I can't quite understand still what went wrong. All I know is that I didn't like the girl I was becoming with him. Now I can look back and see how unhappy I was. How much I was changing myself be become what I thought he wanted me to be while still battling with myself, to be myself.
The truth of the matter is, I'm no Stepford bride.
I like a drink.
I LOVE to swear.
I like dark jokes.
I like tattoos, I have tattoos.
I'm not a girly girl, if I want to dress like a boy I can.
and I fucking will.
Our relationship ended suddenly in February, after doing long distance between Cambridge and Glasgow for a while. This break up wasn't like the first. I knew I wasn't going to die. I knew I would meet someone else and I would be happy again. I did want to wait though, so I made a vow.
I haven't been single since I was 16. I can remember that 15 year old girl so full of hope, so ignorant of love and its endless complications. No interest in boys and she would absolutely never have let and boys take over her life. Where did that Paula go?
I have made it my mission this year to re discover that girl. I want to stay single for at least a year. I want to find myself without anyone else being involved. I want to know what MY passions are. What food I like. What do I do for fun? I seriously don't know a lot of this stuff outside of these relationships, what is that all about? I need to know who I am in order to know what I want in a relationship, how do I know what I want if I've never had the chance to explore.
For the first time since I was 16, I'm not in love, and it feels fan-fucking-tastic!
Its just me now, I can do absolutely anything I want.

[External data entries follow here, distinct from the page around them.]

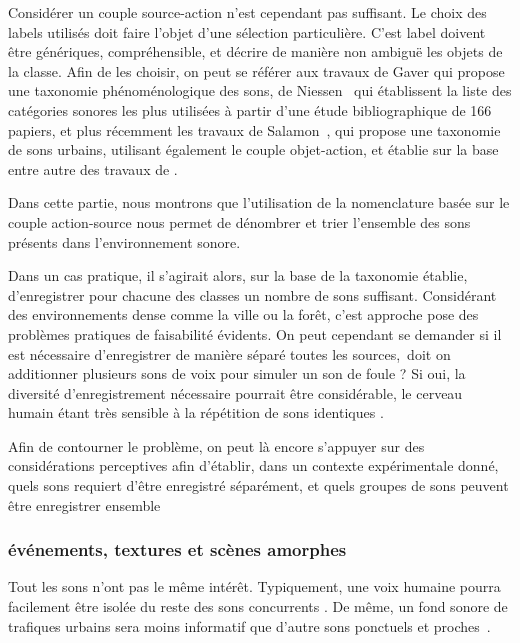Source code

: Considérer un couple source-action n'est cependant pas suffisant. Le choix des labels utilisés doit faire l'objet d'une sélection particulière. C'est label doivent être génériques, compréhensible, et décrire de manière non ambiguë les objets de la classe. Afin de les choisir, on peut se référer aux travaux de Gaver \citep{gaver1993world} qui propose une taxonomie phénoménologique des sons, de Niessen~\al \citep{niessen2010categories} qui établissent la liste des catégories sonores les plus utilisées à partir d'une étude bibliographique de 166 papiers, et plus récemment les travaux de Salamon~\al \citep{Salamon14}, qui propose une taxonomie de sons urbains, utilisant également le couple objet-action, et établie sur la base entre autre des travaux de \citep{brown2011towards}.

Dans cette partie, nous montrons que  l'utilisation de la nomenclature basée sur le couple action-source nous permet de dénombrer et trier l'ensemble des sons présents dans l'environnement sonore.

Dans un cas pratique, il s'agirait alors, sur la base de la taxonomie établie, d'enregistrer pour chacune des classes  un nombre de sons suffisant. Considérant des environnements dense comme la ville ou la forêt, c'est approche pose des problèmes pratiques de faisabilité évidents. On peut cependant se demander si il est nécessaire d'enregistrer de manière séparé toutes les sources,\eg~doit on additionner plusieurs sons de voix pour simuler un son de foule ? Si oui, la diversité d'enregistrement nécessaire pourrait être considérable, le cerveau humain étant très sensible à la répétition de sons identiques \citep{agus2010rapid}.

Afin de contourner le problème, on peut là encore s’appuyer sur des considérations perceptives afin d'établir, dans un contexte expérimentale donné, quels sons requiert d'être enregistré séparément, et quels groupes de sons peuvent être enregistrer ensemble

\subsubsection{événements, textures et scènes amorphes}

Tout les sons n'ont pas le même intérêt. Typiquement, une voix humaine pourra facilement être isolée du reste des sons concurrents \citep{carlyon2004brain}. De même, un fond sonore de trafiques urbains sera moins informatif que d'autre sons ponctuels et proches~\citep{southworth1969sonic}.

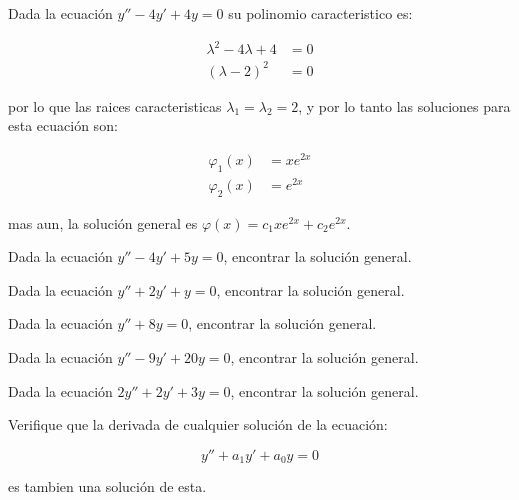 		\begin{ejemplo}
			Dada la ecuación $y'' - 4 y' + 4 y = 0$ su polinomio caracteristico es:

			\begin{align*}
				\lambda^2 - 4 \lambda + 4 &= 0 \\
				(\lambda - 2)^2 &= 0
			\end{align*}

			por lo que las raices caracteristicas $\lambda_1 = \lambda_2 = 2$, y por lo tanto las soluciones para esta ecuación son:

			\begin{align*}
				\varphi_1(x) &= x e^{2x} \\
				\varphi_2(x) &= e^{2x}
			\end{align*}

			mas aun, la solución general es $\varphi(x) = c_1 x e^{2x} + c_2 e^{2x}$.
		\end{ejemplo}

		\begin{ejercicio}
			Dada la ecuación $y'' - 4 y' + 5 y = 0$, encontrar la solución general.
		\end{ejercicio}

		\begin{ejercicio}
			Dada la ecuación $y'' + 2 y' + y = 0$, encontrar la solución general.
		\end{ejercicio}

		\begin{ejercicio}
			Dada la ecuación $y'' + 8 y = 0$, encontrar la solución general.
		\end{ejercicio}

		\begin{ejercicio}
			Dada la ecuación $y'' - 9 y' + 20 y = 0$, encontrar la solución general.
		\end{ejercicio}

		\begin{ejercicio}
			Dada la ecuación $2 y'' + 2 y' + 3 y = 0$, encontrar la solución general.
		\end{ejercicio}

		\begin{ejercicio}
			Verifique que la derivada de cualquier solución de la ecuación:

			\begin{equation*}
				y'' + a_1 y' + a_0 y = 0
			\end{equation*}

			es tambien una solución de esta.
		\end{ejercicio}

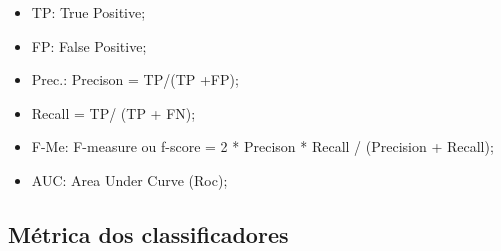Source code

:\begin{itemize}
	\item TP: True Positive;
	\item FP: False Positive;
	\item Prec.: Precison = TP/(TP +FP);
	\item Recall = TP/ (TP + FN);
	\item F-Me: F-measure ou f-score = 2 * Precison * Recall / (Precision + Recall);
	\item AUC: Area Under Curve (Roc);
\end{itemize}
    
\subsection{Métrica dos classificadores}


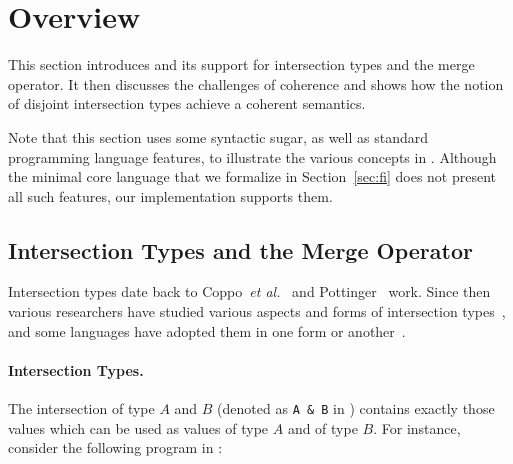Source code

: \section{Overview} \label{sec:overview}

This section introduces \name and its support for intersection types and the
merge operator. It then discusses the challenges of coherence and shows how the
notion of disjoint intersection types achieve a coherent semantics.

Note that this section uses some syntactic sugar, as well as standard
programming language features, to illustrate the various concepts in
\name. Although the minimal core language that we formalize in
Section~\ref{sec:fi} does not present all such features, our implementation
supports them.

\subsection{Intersection Types and the Merge Operator}

Intersection types date back to Coppo~\textit{et
  al.}~\cite{coppo1981functional} and Pottinger~\cite{Pottinger80type}
work. Since then various researchers have
studied various aspects and forms of intersection
types~\cite{Freeman91refinement,pierce1991programming1,Castagna92calculus,pierce1997intersection,davies2000intersection,Dunfield03Intersections},
and some languages have adopted them in one form or
another~\cite{reynolds1997design,Benzaken03cduce,scala-overview,Dunfield07:Stardust}.


\paragraph{Intersection Types.}
The intersection of type $A$ and $B$ (denoted as \lstinline{A & B} in
\name) contains exactly those values
which can be used as values of type $A$ and of type $B$. For instance,
consider the following program in \name:

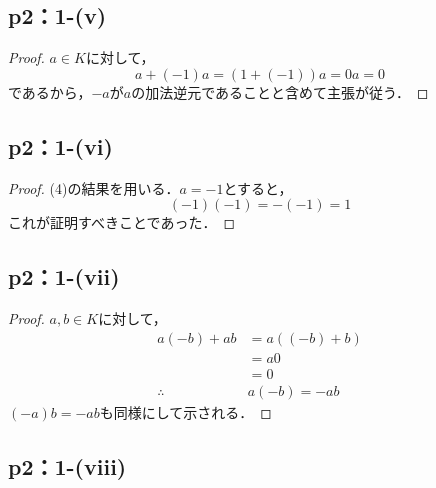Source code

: \documentclass[a4paper,10pt,fleqn]{ltjsarticle}
\begin{document}
\subsection*{p2：1-(v)}
\begin{leftbar}
    \begin{proof}
        $a \in K$に対して，
        \[
            a+(-1)a=(1+(-1))a =0a =0
        \]
        であるから，$-a$が$a$の加法逆元であることと含めて主張が従う．
    \end{proof}
\end{leftbar}

\newpage

\subsection*{p2：1-(vi)}
\begin{leftbar}
    \begin{proof}
        (4)の結果を用いる．$a=-1$とすると，
        \[
            (-1)(-1)=-(-1)=1
        \]
        これが証明すべきことであった．
    \end{proof}
\end{leftbar}
\subsection*{p2：1-(vii)}

\begin{leftbar}
    \begin{proof}
        $a,b \in K$に対して，
        \begin{align*}
            a(-b)+ab         & = a((-b)+b) \\
                             & = a0        \\
                             & =0          \\
            \therefore \quad & a(-b)=-ab
        \end{align*}
        $(-a)b = -ab$も同様にして示される．
    \end{proof}
\end{leftbar}

\subsection*{p2：1-(viii)}
\end{document}
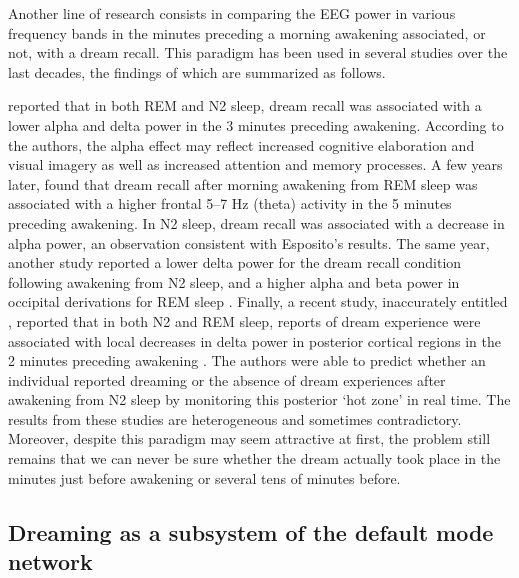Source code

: Another line of research consists in comparing the EEG power in various frequency bands in the minutes preceding a morning awakening associated, or not, with a dream recall. This paradigm has been used in several studies over the last decades, the findings of which are summarized as follows.

\citet{esposito_reduced_2004} reported that in both REM and N2 sleep, dream recall was associated with a lower alpha and delta power in the 3 minutes preceding awakening. According to the authors, the alpha effect may reflect increased cognitive elaboration and visual imagery as well as increased attention and memory processes. A few years later, \citet{marzano_recalling_2011} found that dream recall after morning awakening from REM sleep was associated with a higher frontal 5–7 Hz (theta) activity in the 5 minutes preceding awakening. In N2 sleep, dream recall was associated with a decrease in alpha power, an observation consistent with Esposito’s results. The same year, another study reported a lower delta power for the dream recall condition following awakening from N2 sleep, and a higher alpha and beta power in occipital derivations for REM sleep \citep{chellappa_cortical_2011}. Finally, a recent study, inaccurately entitled , reported that in both N2 and REM sleep, reports of dream experience were associated with local decreases in delta power in posterior cortical regions in the 2 minutes preceding awakening \citep{siclari_neural_2017}. The authors were able to predict whether an individual reported dreaming or the absence of dream experiences after awakening from N2 sleep by monitoring this posterior ‘hot zone’ in real time.
The results from these studies are heterogeneous and sometimes contradictory. Moreover, despite this paradigm may seem attractive at first, the problem still remains that we can never be sure whether the dream actually took place in the minutes just before awakening or several tens of minutes before.

\subsection{Dreaming as a subsystem of the default mode network}
\label{sec:dream-research:attempts:dmn}

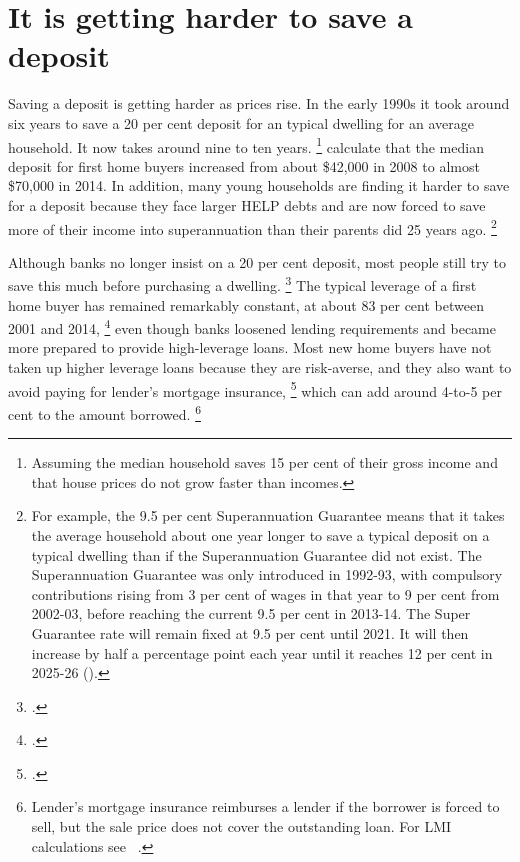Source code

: \section{It is getting harder to save a deposit}\label{sec:it-is-getting-harder-to-save-for-a-deposit}
Saving a deposit is getting harder as prices rise.
In the early 1990s it took around six years to save a 20 per cent deposit for an typical dwelling for an average household.
It now takes around nine to ten years.%
	\footnote{Assuming the median household saves 15 per cent of their gross income and that house prices do not grow faster than incomes.}
\textcite{Simon-Stone-2017-Property-Ladder} calculate that the median deposit for first home buyers increased from about  \$42,000 in 2008 to almost \$70,000 in 2014.
In addition, many young households are finding it harder to save for a deposit because they face larger HELP debts and are now forced to save more of their income into superannuation than their parents did 25 years ago.%
	\footnote{For example, the 9.5 per cent Superannuation Guarantee means that it takes the average household about one year longer to save a typical deposit on a typical dwelling than if the Superannuation Guarantee did not exist. The Superannuation Guarantee was only introduced in 1992-93, with compulsory contributions rising from 3 per cent of wages in that year to 9 per cent from 2002-03, before reaching the current 9.5 per cent in 2013-14. The Super Guarantee rate will remain fixed at 9.5 per cent until 2021. It will then increase by half a percentage point each year until it reaches 12 per cent in 2025-26 (\textcite[][12]{DaleyCoatesWood-2015-Super-tax-targeting}).}

Although banks no longer insist on a 20 per cent deposit, most people still try to save this much before purchasing a dwelling.%
	\footcite{Ellis-2017-Speech-Aust-Housing-Researchers}
The typical leverage of a first home buyer has remained remarkably constant, at about 83 per cent between 2001 and 2014,%
	\footcite{Simon-Stone-2017-Property-Ladder}
even though banks loosened lending requirements and became more prepared to provide high-leverage loans.
Most new home buyers have not taken up higher leverage loans because they are risk-averse, and they also want to avoid paying for lender's mortgage insurance,%
	\footcites{Ellis2013-Housing-Mortgage-Markets-speech}{Simon-Stone-2017-Property-Ladder}
which can add around 4-to-5 per cent to the amount borrowed.%
	\footnote{Lender's mortgage insurance reimburses a lender if the borrower is forced to sell, but the sale price does not cover the outstanding loan.
	For LMI calculations see \eg~\textcite{Thelander-2017-Canstar-What-is-LMI}.}

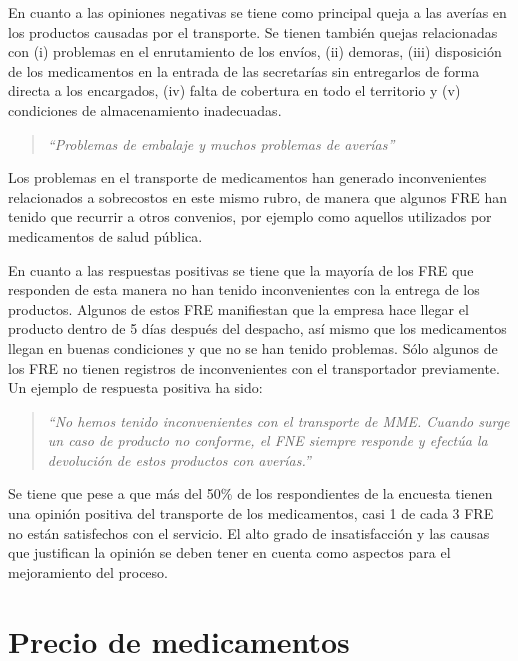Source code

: \documentclass[
]{book}
\begin{document}
En cuanto a las opiniones negativas se tiene como principal queja a las averías en los productos causadas por el transporte. Se tienen también quejas relacionadas con (i) problemas en el enrutamiento de los envíos, (ii) demoras, (iii) disposición de los medicamentos en la entrada de las secretarías sin entregarlos de forma directa a los encargados, (iv) falta de cobertura en todo el territorio y (v) condiciones de almacenamiento inadecuadas.

\begin{quote}
\emph{``Problemas de embalaje y muchos problemas de averías''}
\end{quote}

Los problemas en el transporte de medicamentos han generado inconvenientes relacionados a sobrecostos en este mismo rubro, de manera que algunos FRE han tenido que recurrir a otros convenios, por ejemplo como aquellos utilizados por medicamentos de salud pública.

En cuanto a las respuestas positivas se tiene que la mayoría de los FRE que responden de esta manera no han tenido inconvenientes con la entrega de los productos. Algunos de estos FRE manifiestan que la empresa hace llegar el producto dentro de 5 días después del despacho, así mismo que los medicamentos llegan en buenas condiciones y que no se han tenido problemas. Sólo algunos de los FRE no tienen registros de inconvenientes con el transportador previamente. Un ejemplo de respuesta positiva ha sido:

\begin{quote}
\emph{``No hemos tenido inconvenientes con el transporte de MME. Cuando surge un caso de producto no conforme, el FNE siempre responde y efectúa la devolución de estos productos con averías.''}
\end{quote}

Se tiene que pese a que más del 50\% de los respondientes de la encuesta tienen una opinión positiva del transporte de los medicamentos, casi 1 de cada 3 FRE no están satisfechos con el servicio. El alto grado de insatisfacción y las causas que justifican la opinión se deben tener en cuenta como aspectos para el mejoramiento del proceso.

\hypertarget{precio-de-medicamentos}{%
\section{Precio de medicamentos}\label{precio-de-medicamentos}}

\end{document}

I know of a few people just now going through that first break up, the worst one. I just want them to know that it WILL BE OK! You WILL get over it. You will love again, you will probably hurt again too. But I tell you, despite all the pain heartbreak has caused me, I feel like I've came out the other side a better, happier and much much stronger person!
I'm happy, truly happy.
There were times I thought that would never happen, but I was wrong, and I promise you, your wrong too. Its going to be alright. Promise ... pinky promise!